The United States urges that as to all, including Vance Lewman Brady, interest could not be recovered in any event because neither the judgment of the District Court nor our judgment of affirmance provided for interest. We disagree with this contention. 28 U.S.C. § 2411(b) explicitly provides for interest on such final judgments as are here involved if in excess of $100,000.00. The award to Vance Lewman Brady was in excess of $100,000, so Section 724a does not remove her case from the coverage of 28 U.S.C. § 2411(b). Where an Act of Congress speaks so clearly the absence of a provision for interest in the judgment itself, or in the mandate of affirmance, does not render the statute ineffective. We emphasize that we are concerned with interest after judgment, not, as in Briggs v. Pennsylvania R. R., 334 U.S. 304, 68 S.Ct. 1039, 92 L.Ed. 1403 (1948), with the allowance of interest prior to judgment. Nor is In re Washington & Georgetown R. R., 140 U.S. 91, 11 S.Ct. 673, 35 L.Ed. 339 (1891), controlling, since it involved no explicit statutory provision for interest after judgment.
Reversed as to Mary Jane Meyer, Paul Jeffrey Meyer, Susan Lynn Meyer, Pamela Ann Meyer, Austin F. Canfield, Jr., as ancillary administrator, Virginia Brady, and Kendall Jesse Brady, Jr. Affirmed as to Vance Lewman Brady.
Appendix
Judgment
This cause having come on for hearing, it is this 6th day of December 1961
Ordered That
Mary Jane Meyer recover of the defendant United States of America the sum of $85,000.00,
Paul Jeffrey Meyer, recover of the defendant United States of America the sum of $25,000.00,
Susan Lynn Meyer recover of the defendant United States of America the sum of $30,000.00,
Pamela Ann Meyer recover of the defendant United States of America the sum of $30,000.00; and it is further
Ordered That Austin F. Canfield, Jr., Ancillary Administrator of the Estate of Paul Frank Meyer, recover of the defendant United States of America the sum of $1,000.00, and it is further
Ordered That
Vance Lewman Brady recover of the defendant United States of America the sum of $175,000.00,
Virginia Brady recover of the defendant United States of America the sum of $35,000.00,
Kendall Jesse Brady, Jr., recover of the defendant United States of America the sum of $38,000.00, and it is further ******
Ordered That Austin F. Canfield, Jr., Ancillary Administrator of the Estate of Kendall Jesse Brady, recover of the defendant United States of America the sum of $1,000.00, and it is further ******

. The ease itself grew out of an airplane collision over Maryland resulting in the death of the pilot and co-pilot. The survivors sued in two separate actions which were consolidated for trial in the District Court. Appellee in name is the State of Maryland; but the real parties in interest were then and are here the survivors named in the judgment.

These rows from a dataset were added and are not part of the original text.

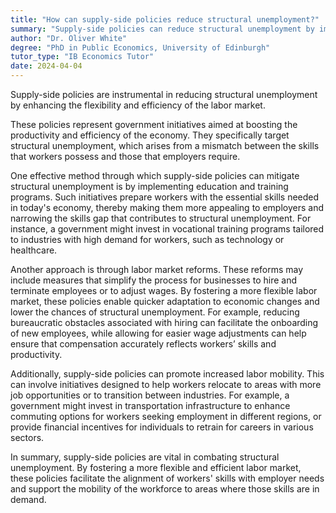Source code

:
 ```yaml
---
title: "How can supply-side policies reduce structural unemployment?"
summary: "Supply-side policies can reduce structural unemployment by improving the flexibility and efficiency of the labour market."
author: "Dr. Oliver White"
degree: "PhD in Public Economics, University of Edinburgh"
tutor_type: "IB Economics Tutor"
date: 2024-04-04
---
```


Supply-side policies are instrumental in reducing structural unemployment by enhancing the flexibility and efficiency of the labor market.

These policies represent government initiatives aimed at boosting the productivity and efficiency of the economy. They specifically target structural unemployment, which arises from a mismatch between the skills that workers possess and those that employers require.

One effective method through which supply-side policies can mitigate structural unemployment is by implementing education and training programs. Such initiatives prepare workers with the essential skills needed in today's economy, thereby making them more appealing to employers and narrowing the skills gap that contributes to structural unemployment. For instance, a government might invest in vocational training programs tailored to industries with high demand for workers, such as technology or healthcare.

Another approach is through labor market reforms. These reforms may include measures that simplify the process for businesses to hire and terminate employees or to adjust wages. By fostering a more flexible labor market, these policies enable quicker adaptation to economic changes and lower the chances of structural unemployment. For example, reducing bureaucratic obstacles associated with hiring can facilitate the onboarding of new employees, while allowing for easier wage adjustments can help ensure that compensation accurately reflects workers’ skills and productivity.

Additionally, supply-side policies can promote increased labor mobility. This can involve initiatives designed to help workers relocate to areas with more job opportunities or to transition between industries. For example, a government might invest in transportation infrastructure to enhance commuting options for workers seeking employment in different regions, or provide financial incentives for individuals to retrain for careers in various sectors.

In summary, supply-side policies are vital in combating structural unemployment. By fostering a more flexible and efficient labor market, these policies facilitate the alignment of workers' skills with employer needs and support the mobility of the workforce to areas where those skills are in demand.
    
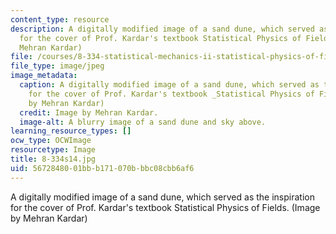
 ```yaml
---
content_type: resource
description: A digitally modified image of a sand dune, which served as the inspiration
  for the cover of Prof. Kardar's textbook Statistical Physics of Fields. (Image by
  Mehran Kardar)
file: /courses/8-334-statistical-mechanics-ii-statistical-physics-of-fields-spring-2014/5672848001bbb171070bbbc08cbb6af6_8-334s14.jpg
file_type: image/jpeg
image_metadata:
  caption: A digitally modified image of a sand dune, which served as the inspiration
    for the cover of Prof. Kardar's textbook _Statistical Physics of Fields_. (Image
    by Mehran Kardar)
  credit: Image by Mehran Kardar.
  image-alt: A blurry image of a sand dune and sky above.
learning_resource_types: []
ocw_type: OCWImage
resourcetype: Image
title: 8-334s14.jpg
uid: 56728480-01bb-b171-070b-bbc08cbb6af6
---
```

A digitally modified image of a sand dune, which served as the inspiration for the cover of Prof. Kardar's textbook Statistical Physics of Fields. (Image by Mehran Kardar)

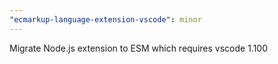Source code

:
 ```yaml
---
"ecmarkup-language-extension-vscode": minor
---
```


Migrate Node.js extension to ESM which requires vscode 1.100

. This provision was Section 1302 of the Supplemental Appropriation Act of 1957, 70 Stat. 678, 694 (1957), and was amended by 75 Stat. 416 (1961).

. The Federal Tort Claims Act refers specifically to “the law of the place where the act or omission occurred.” 28 U.S.C. § 1346(b) (1958). Richards v. United States, 369 U.S. 1, 82 S.Ct. 585, 7 L.Ed. 2d 492 (1962), held that the Act refers to the whole body of law of the state of the occurrence, including its conflict of laws rules. No one has suggested that Maryland’s conflicts rules require reference to any other state’s rules.

. Md.Code Ann., Art. 67, § 4 (1957). The provision that the action be brought by and in the name of the State of Maryland has been eliminated by a 1962 amendment. Art. 67, § 4 (Supp.1964).